Length to end of tail 16 inches, to the fork of the tail 11, to end of wings 15 3/8, to end of claws 11 1/4; extent of wings 31 1/2; wing from flexure 11 3/12; tail to end of lateral feathers 7 1/12, to fork 3 1/12; bare part of tibia (6 1/2)/12; tarsus (10 1/2)/12; hind toe and claw (3 1/4)/12, middle toe and claw 1 1/12. Weight 5 oz. 

The Female is similar to the male, but rather smaller. In some instances I have seen a small portion of the forehead white. 

Length to end of tail 15 inches, to the fork 11 1/2, to end of wings 15 1/4, to end of claws 11; extent of wings 30 1/4; wing from flexure 10 1/2. Weight 5 oz. 

The Young in their first plumage have the bill dull greenish-black, with the tip yellowish; the feet greenish-yellow. 

In winter, the bill is black, with the base pale orange, and the tip yellowish; the feet orange-yellow. The colours are as in the adult, the forehead white, the rest of the head dusky, the upper parts having the feathers slightly margined with lighter. 

Length to end of tail 12 3/4, to the fork 11; to end of wings 14, to end of claws 10 1/2; extent of wings 29 1/4; wing from flexure 8 1/4. 

American and British specimens present no essential differences when compared in considerable numbers. The outer web of the lateral tail-feather is blackish-grey, and the inner webs of the tail-feathers are white in all the specimens collected for comparison. The tarsus in American specimens varies in length from 9 to 10 1/2 twelfths, and the claw of the middle toe from 2 1/2 to 4 1/2 twelfths; but similar differences are observed in the British birds. 

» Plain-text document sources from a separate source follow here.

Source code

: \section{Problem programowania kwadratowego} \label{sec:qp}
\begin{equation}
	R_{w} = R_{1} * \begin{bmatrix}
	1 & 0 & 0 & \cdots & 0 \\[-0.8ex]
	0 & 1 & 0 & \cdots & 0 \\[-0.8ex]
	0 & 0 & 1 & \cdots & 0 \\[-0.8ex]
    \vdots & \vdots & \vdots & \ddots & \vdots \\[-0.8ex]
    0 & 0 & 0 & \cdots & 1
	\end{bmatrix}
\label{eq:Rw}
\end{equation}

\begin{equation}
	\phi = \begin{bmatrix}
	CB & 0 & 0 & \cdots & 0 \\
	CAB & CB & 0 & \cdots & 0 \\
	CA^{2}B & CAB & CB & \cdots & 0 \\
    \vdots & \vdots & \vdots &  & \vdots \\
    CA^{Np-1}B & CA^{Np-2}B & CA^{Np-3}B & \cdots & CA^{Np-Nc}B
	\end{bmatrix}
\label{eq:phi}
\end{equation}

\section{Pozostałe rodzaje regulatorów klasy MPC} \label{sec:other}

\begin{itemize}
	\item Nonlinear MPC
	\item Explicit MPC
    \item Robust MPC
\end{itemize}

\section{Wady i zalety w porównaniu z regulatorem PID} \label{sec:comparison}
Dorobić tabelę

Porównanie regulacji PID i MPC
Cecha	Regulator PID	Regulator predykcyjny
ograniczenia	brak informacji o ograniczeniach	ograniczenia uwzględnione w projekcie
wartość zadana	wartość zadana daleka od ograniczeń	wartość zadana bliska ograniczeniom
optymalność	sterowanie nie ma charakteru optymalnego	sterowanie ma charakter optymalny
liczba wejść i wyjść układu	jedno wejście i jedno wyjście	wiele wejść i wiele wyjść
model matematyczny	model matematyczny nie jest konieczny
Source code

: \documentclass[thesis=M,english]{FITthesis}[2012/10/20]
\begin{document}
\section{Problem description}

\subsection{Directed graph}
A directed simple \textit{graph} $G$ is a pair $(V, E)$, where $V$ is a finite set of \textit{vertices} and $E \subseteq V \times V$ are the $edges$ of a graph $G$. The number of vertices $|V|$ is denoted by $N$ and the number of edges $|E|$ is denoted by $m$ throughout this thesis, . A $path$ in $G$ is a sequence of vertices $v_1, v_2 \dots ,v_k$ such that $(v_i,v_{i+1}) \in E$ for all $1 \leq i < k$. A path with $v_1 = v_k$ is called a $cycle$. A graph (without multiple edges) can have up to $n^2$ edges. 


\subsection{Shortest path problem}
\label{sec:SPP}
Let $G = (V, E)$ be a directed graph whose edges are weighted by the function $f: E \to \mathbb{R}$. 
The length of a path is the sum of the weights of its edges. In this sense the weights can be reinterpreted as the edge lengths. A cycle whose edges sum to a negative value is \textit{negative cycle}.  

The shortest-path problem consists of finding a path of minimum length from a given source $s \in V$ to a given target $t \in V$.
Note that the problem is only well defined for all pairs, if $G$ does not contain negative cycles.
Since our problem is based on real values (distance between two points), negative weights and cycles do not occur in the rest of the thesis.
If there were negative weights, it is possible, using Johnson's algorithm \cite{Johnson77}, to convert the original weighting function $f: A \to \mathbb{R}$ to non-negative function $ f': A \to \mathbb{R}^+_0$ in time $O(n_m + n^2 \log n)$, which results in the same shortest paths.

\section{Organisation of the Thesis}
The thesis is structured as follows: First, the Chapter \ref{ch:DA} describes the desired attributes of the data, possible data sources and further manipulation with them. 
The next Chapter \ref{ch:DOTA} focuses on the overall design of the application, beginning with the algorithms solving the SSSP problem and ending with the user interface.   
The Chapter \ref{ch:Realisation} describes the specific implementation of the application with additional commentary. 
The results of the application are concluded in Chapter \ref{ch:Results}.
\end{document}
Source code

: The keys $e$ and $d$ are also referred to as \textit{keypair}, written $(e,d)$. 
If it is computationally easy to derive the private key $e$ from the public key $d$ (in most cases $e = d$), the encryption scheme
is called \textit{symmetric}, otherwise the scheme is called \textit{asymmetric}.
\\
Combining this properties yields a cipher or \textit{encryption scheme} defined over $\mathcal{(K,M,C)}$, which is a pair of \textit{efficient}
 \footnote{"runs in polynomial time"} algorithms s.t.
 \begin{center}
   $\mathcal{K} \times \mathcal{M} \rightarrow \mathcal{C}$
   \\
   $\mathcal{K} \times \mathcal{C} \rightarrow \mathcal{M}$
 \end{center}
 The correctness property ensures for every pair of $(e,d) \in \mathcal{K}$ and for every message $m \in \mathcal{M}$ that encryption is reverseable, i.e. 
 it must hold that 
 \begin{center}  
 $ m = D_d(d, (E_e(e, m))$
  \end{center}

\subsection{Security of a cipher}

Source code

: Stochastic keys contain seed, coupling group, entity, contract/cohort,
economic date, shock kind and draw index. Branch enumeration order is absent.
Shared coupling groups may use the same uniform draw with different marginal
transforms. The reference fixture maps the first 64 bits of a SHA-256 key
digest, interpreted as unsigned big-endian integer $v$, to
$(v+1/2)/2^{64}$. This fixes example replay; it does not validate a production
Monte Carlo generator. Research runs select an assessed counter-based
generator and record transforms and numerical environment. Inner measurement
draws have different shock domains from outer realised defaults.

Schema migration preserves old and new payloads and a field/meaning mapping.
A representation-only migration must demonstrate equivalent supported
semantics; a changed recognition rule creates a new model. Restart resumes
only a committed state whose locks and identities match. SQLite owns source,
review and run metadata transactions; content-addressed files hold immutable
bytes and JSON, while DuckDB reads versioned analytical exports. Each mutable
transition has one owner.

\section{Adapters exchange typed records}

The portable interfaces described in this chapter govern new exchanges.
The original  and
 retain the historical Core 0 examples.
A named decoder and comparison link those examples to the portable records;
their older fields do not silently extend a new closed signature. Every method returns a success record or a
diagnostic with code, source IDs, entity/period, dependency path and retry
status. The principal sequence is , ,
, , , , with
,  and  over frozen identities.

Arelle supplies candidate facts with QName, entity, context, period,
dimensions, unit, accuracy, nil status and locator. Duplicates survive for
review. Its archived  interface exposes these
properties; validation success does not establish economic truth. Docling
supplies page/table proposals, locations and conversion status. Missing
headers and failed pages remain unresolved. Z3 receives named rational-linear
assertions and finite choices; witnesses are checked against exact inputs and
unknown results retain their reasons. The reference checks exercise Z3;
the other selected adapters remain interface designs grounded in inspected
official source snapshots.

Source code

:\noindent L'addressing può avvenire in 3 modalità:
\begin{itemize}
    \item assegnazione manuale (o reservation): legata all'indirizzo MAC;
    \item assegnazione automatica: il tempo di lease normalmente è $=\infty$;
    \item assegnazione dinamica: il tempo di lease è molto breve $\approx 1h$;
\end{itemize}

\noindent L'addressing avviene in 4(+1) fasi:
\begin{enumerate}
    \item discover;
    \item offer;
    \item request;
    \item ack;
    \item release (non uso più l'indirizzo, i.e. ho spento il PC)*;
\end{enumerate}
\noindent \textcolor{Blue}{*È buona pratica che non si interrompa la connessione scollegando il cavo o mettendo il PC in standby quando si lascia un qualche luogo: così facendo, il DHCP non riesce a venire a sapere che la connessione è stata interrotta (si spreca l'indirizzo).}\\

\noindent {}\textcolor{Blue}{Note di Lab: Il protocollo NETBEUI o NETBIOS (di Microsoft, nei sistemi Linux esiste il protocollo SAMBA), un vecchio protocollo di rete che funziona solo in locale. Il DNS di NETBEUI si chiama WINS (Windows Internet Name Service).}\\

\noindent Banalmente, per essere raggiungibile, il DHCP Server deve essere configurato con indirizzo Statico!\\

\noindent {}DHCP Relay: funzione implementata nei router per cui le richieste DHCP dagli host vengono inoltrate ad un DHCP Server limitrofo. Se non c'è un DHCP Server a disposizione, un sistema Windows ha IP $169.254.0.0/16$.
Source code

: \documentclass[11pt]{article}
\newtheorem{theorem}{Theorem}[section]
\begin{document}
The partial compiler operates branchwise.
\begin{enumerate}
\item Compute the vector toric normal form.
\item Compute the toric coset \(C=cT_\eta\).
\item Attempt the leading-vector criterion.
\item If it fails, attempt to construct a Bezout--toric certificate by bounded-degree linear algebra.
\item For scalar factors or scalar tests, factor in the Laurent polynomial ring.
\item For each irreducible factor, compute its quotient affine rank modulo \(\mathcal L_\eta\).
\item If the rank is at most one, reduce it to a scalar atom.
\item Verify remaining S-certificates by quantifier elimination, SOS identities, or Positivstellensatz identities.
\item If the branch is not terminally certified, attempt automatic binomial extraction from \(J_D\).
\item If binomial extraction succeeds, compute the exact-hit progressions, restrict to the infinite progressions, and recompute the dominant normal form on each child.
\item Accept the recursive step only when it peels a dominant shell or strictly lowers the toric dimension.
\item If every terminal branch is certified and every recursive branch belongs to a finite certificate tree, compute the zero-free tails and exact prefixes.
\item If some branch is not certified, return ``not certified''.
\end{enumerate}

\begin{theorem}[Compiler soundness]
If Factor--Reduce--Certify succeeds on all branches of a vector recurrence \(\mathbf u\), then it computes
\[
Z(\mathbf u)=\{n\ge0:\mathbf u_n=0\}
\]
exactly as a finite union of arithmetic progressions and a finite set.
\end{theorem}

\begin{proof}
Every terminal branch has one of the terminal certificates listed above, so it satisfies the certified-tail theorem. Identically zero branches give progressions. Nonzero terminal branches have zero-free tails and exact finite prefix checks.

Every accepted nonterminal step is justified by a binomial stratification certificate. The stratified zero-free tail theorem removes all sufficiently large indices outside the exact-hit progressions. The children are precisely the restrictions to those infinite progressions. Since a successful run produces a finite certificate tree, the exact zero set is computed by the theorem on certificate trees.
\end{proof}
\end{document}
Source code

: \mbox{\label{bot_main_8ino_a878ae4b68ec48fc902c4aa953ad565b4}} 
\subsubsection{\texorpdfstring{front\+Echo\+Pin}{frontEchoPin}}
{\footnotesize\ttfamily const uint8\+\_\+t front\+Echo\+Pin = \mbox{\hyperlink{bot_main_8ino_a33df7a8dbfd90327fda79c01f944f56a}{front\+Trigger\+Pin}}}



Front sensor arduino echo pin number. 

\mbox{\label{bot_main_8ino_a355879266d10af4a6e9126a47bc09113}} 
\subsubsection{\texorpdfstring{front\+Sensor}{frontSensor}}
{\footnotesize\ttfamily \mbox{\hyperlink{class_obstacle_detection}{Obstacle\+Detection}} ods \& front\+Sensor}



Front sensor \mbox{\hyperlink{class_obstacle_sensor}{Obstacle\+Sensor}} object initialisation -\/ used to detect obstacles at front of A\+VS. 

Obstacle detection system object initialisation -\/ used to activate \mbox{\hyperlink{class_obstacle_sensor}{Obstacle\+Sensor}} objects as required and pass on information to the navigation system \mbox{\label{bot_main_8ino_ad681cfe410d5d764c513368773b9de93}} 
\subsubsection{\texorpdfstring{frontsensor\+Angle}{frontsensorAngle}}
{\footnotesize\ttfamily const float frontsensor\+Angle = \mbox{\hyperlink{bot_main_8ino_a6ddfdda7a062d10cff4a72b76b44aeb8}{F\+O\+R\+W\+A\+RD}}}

The tongue is 1 4/12 inches long, sagittate and papillate at the base, very slender, tapering, the point slit, the upper surface a little concave, the lower horny towards the end. Aperture of posterior nares linear, 9 twelfths long. Palate with a middle and two lateral ridges. OEsophagus 6 inches long, extremely wide, its average diameter on the neck 7 twelfths, within the thorax 11 twelfths. The stomach is muscular, 1 inch long, the lateral muscles not distinguishable, the fasciculi of fibres being disposed as in the rapacious birds; the central tendinous spaces 3 twelfths in diameter; the cuticular lining strong, with broad longitudinal rugae. The contents of the stomach, fishes. The proventriculus 1 inch long. Intestine 1 foot 7 inches long, of moderate diameter, convoluted, varying from 2 3/4 twelfths to 2 1/2 twelfths. Rectum 1 inch long. Coeca 5 twelfths long, with a diameter of 3/4 of a twelfth. 

The trachea is 3 1/4 inches long, 2 1/2 twelfths in breadth above, 1 1/2 twelfths below; its rings 103, feeble and unossified; the lateral muscles extremely slender; there are sterno-tracheal muscles, but none besides. Bronchial half-rings about 18.